The Many Faces of War in the Ancient Ward


The Many Faces of War in the Ancient Ward


Editors: Sabine Müller, Graham Wrightson, and Waldemar Heckel


Document Type



This volume on different aspects of warfare and its political implications in the ancient world brings together the works of both established and younger scholars working on a historical period that stretches from the archaic period of Greece to the late Roman Empire. With its focus on cultural and social history, it presents an overview of several current issues concerning the new military history. The book contains papers that can be conveniently divided into three parts. Part I is composed of three papers primarily concerned with archaic and classical Greece, though the third covers a wide range and relates the experience of the ancient Greeks to that of soldiers in the modern world one might even argue that the comparison works in reverse.
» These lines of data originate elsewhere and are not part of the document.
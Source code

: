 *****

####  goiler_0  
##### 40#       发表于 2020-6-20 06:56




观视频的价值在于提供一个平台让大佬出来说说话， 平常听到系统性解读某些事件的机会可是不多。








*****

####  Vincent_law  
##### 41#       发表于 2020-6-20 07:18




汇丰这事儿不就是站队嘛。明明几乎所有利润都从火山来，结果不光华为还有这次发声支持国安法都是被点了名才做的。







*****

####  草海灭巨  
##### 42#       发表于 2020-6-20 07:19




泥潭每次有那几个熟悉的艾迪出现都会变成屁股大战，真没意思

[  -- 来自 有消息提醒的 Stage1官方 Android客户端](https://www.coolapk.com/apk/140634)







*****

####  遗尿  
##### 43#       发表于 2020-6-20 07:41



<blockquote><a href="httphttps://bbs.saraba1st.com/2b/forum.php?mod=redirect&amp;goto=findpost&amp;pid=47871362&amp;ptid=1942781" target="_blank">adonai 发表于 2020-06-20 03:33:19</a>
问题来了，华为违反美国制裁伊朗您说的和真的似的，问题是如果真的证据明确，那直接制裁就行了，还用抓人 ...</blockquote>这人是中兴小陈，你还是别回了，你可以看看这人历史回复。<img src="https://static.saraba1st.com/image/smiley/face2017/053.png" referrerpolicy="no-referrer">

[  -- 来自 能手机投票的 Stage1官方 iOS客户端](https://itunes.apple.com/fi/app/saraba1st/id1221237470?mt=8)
Part II comprises five papers on warfare in the age of Alexander the Great and on its reception early in the Hellenistic period. These demonstrate that the study of Alexander as a military figure is hardly a well-worn theme, but rather in its relative infancy, whether the approach is the tried and true (and wrongly disparaged) method of Quellenforschung or that of experiencing war, something that has recently come into fashion. Part III offers three papers on war in the time of Imperial Rome, particularly on the fringes of the Empire. Covering a wide chronological span, Greek, Macedonian and Roman cultures and various topics, this volume shows the importance and actuality of research on the history of war and the diversity of the approaches to this task, as well as the different angles from which it can be analysed.